The characters are strict where they stand, whether it’s good or evil, or anything that the kid’s memory makes up. It’s all really well made and I applaud these two for their work. I also applaud Horton Foote for his fine adaptation of this great book.
The performances are dead-on. Gregory Peck is masterful in the role of Atticus Finch, never overdoing his emotions. Mary Badham (who is sister of director John Badham) is also impressive as Scout but is closely matched by Phillip Alford as Jem. All three combined steal the show. The rest of the cast is also great, and you will forever have James Anderson as the evil “white trash” Bob Ewell.
It’s a family film that everyone should enjoy. One of the finest films ever made, this film will really make you remember those days when you were a kid and how great and happy and good looking the world around you looked, plus at the same time, teaching and refining some moral values that are still effervescent today as they were many years ago.
Robert Patrick Mulligan was born in the Bronx on Aug. 23, 1925. Mulligan studied at Fordham University before serving with the United States Marine Corps during World War II. At war's end, he obtained work in the editorial department of the New York Times, but left to pursue a career in television.
Employed by the CBS network, Mulligan began his television career at the bottom of the ladder as a messenger boy.
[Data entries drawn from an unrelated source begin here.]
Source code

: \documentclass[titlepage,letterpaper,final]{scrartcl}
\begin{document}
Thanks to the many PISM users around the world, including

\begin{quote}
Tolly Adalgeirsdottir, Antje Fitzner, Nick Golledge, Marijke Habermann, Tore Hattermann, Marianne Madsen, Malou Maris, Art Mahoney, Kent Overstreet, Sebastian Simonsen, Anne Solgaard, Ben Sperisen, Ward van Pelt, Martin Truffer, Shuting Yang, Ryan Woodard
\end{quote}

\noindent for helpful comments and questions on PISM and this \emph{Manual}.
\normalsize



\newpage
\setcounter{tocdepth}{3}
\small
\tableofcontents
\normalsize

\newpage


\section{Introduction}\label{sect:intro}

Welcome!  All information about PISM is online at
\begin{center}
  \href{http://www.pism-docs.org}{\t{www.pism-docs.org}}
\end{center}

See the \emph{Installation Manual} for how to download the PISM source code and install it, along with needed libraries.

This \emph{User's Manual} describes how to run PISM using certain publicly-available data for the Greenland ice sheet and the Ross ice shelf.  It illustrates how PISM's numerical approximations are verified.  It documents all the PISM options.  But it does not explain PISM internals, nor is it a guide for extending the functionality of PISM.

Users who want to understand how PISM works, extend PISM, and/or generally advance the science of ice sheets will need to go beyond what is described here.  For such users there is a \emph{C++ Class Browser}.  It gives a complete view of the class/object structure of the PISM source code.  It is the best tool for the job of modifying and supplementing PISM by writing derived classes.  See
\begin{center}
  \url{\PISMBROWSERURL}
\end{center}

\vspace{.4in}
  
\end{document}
He worked his way up, learned the business and by 1948 he was directing important dramatic series. In 1959 he won an Emmy Award for directing The Moon and Sixpence, a made-for-television production that marked the American small-screen debut of Laurence Olivier.
In 1957 Robert Mulligan directed his first motion picture (Fear Strikes Out) and five years later received wide acclaim and Academy Award and Directors Guild of America nominations for To Kill a Mockingbird. In the same year, he also directed a film with stars Rock Hudson and Burl Ives, called The Spiral Road, based on the book by Jan de Hartog.
In 1972, he was nominated for a Golden Globe Award for Best Director and another Directors Guild Award for the highly successful Summer of '42.
His final film was 1991's The Man in the Moon
In “To Kill a Mockingbird” and many other films, Mr. Mulligan was commended for his keen attention to the inner lives of young people, and for coaxing nuanced performances from the actors who played them.
"You never really understand a person," Atticus says, "until you consider things from his point of view. Until you climb inside of his skin and walk around in it." Tolerance ripening into fascination, and then to empathy: that was Mulligan's strength, especially in his psychological portraiture of the young. You could call him the J.D. Salinger of directors and be grateful that, in his movie heart, he stayed so young so long.
Mulligan passed away at the age of 83.